▸ DATA FOR PROCESSING:
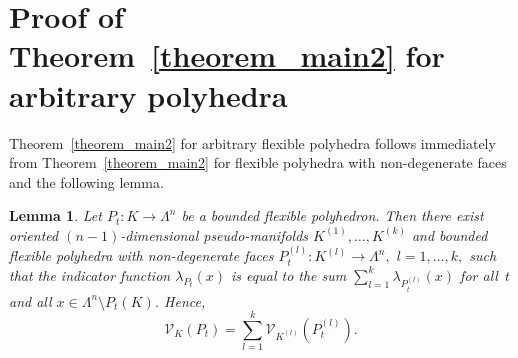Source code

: \documentclass[reqno,tbtags,12pt]{amsart}
\numberwithin{equation}{section}
\newcommand{\CV}{\mathcal{V}}
\newtheorem{lem}[theorem]{Lemma}
\theoremstyle{definition}
\begin{document}
\section{Proof of Theorem~\ref{theorem_main2} for arbitrary polyhedra}\label{section_proof_main_arbitrary}


Theorem~\ref{theorem_main2} for arbitrary flexible polyhedra follows immediately from Theorem~\ref{theorem_main2} for flexible polyhedra with non-degenerate faces and the following lemma.

\begin{lem}\label{lem_degenerate}
Let $P_t\colon K\to\Lambda^n$ be a bounded flexible polyhedron. Then there exist oriented $(n-1)$-dimensional pseudo-manifolds $K^{(1)},\ldots,K^{(k)}$ and bounded flexible polyhedra with non-degenerate faces $P_t^{(l)}\colon K^{(l)}\to\Lambda^n,$ $l=1,\ldots,k,$  such that the indicator function $\lambda_{P_t}(x)$ is equal to the sum $\sum_{l=1}^k\lambda_{P_t^{(l)}}(x)$ for all~$t$ and all $x\in \Lambda^n\setminus P_t(K)$. Hence, $$\CV_K(P_t)=\sum_{l=1}^k\CV_{K^{(l)}}(P_t^{(l)}).$$
\end{lem}
\end{document}
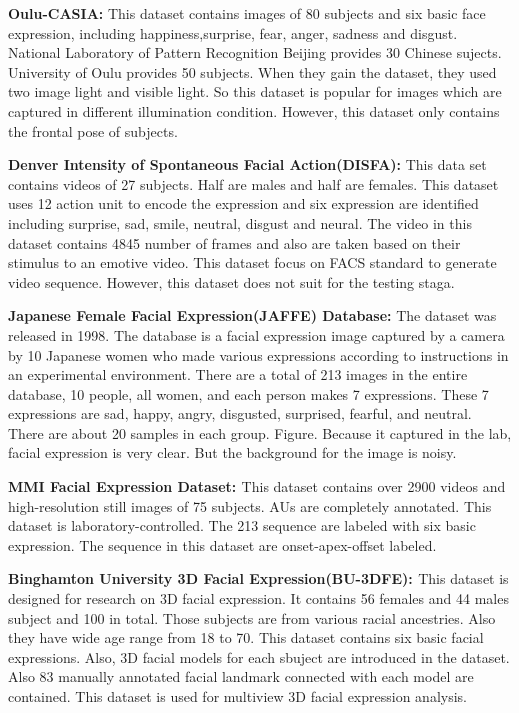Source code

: \textbf{Oulu-CASIA:\citep{zhao2011facial}} This dataset contains images of 80 subjects and six basic face expression, including happiness,surprise, fear, anger, sadness and disgust. National Laboratory of Pattern Recognition Beijing provides 30 Chinese sujects. University of Oulu provides 50 subjects. When they gain the dataset, they used two image light and visible light. So this dataset is popular for images which are captured in different illumination condition. However, this dataset only contains the frontal pose of subjects. 

\textbf{Denver Intensity of Spontaneous Facial Action(DISFA):\citep{mavadati2013disfa}} This data set contains videos of 27 subjects. Half are males and half are females. This dataset uses 12 action unit to encode the expression and six expression are identified including surprise, sad, smile, neutral, disgust and neural. The video in this dataset contains 4845 number of frames and also are taken based on their stimulus to an emotive video. This dataset focus on FACS standard to generate video sequence. However, this dataset does not suit for the testing staga.

\textbf{Japanese Female Facial Expression(JAFFE) Database:\citep{lyons1998coding}} The dataset was released in 1998. The database is a facial expression image captured by a camera by 10 Japanese women who made various expressions according to instructions in an experimental environment. There are a total of 213 images in the entire database, 10 people, all women, and each person makes 7 expressions. These 7 expressions are sad, happy, angry, disgusted, surprised, fearful, and neutral. There are about 20 samples in each group. Figure. Because it captured in the lab, facial expression is very clear. But the background for the image is noisy.

\textbf{MMI Facial Expression Dataset: \citep{pantic2005web} } This dataset contains over 2900 videos and high-resolution still images of 75 subjects. AUs are completely annotated. This dataset is laboratory-controlled. The 213 sequence are labeled with six basic expression. The sequence in this dataset are onset-apex-offset labeled.

\textbf{Binghamton University 3D Facial Expression(BU-3DFE): \citep{yin20063d}} This dataset is designed for research on 3D facial expression. It contains 56 females and 44 males subject and 100 in total. Those subjects are from various racial ancestries. Also they have wide age range from 18 to 70. This dataset contains six basic facial expressions. Also, 3D facial models for each sbuject are introduced in the dataset. Also 83 manually annotated facial landmark connected with each model are contained. This dataset is used for multiview 3D facial expression analysis.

▸ YOUR GOAL:
Return every line of the listing above that contains "flexible".

▸ WRITTEN RESPONSE:
Theorem~\ref{theorem_main2} for arbitrary flexible polyhedra follows immediately from Theorem~\ref{theorem_main2} for flexible polyhedra with non-degenerate faces and the following lemma.
Let $P_t\colon K\to\Lambda^n$ be a bounded flexible polyhedron. Then there exist oriented $(n-1)$-dimensional pseudo-manifolds $K^{(1)},\ldots,K^{(k)}$ and bounded flexible polyhedra with non-degenerate faces $P_t^{(l)}\colon K^{(l)}\to\Lambda^n,$ $l=1,\ldots,k,$  such that the indicator function $\lambda_{P_t}(x)$ is equal to the sum $\sum_{l=1}^k\lambda_{P_t^{(l)}}(x)$ for all~$t$ and all $x\in \Lambda^n\setminus P_t(K)$. Hence, $$\CV_K(P_t)=\sum_{l=1}^k\CV_{K^{(l)}}(P_t^{(l)}).$$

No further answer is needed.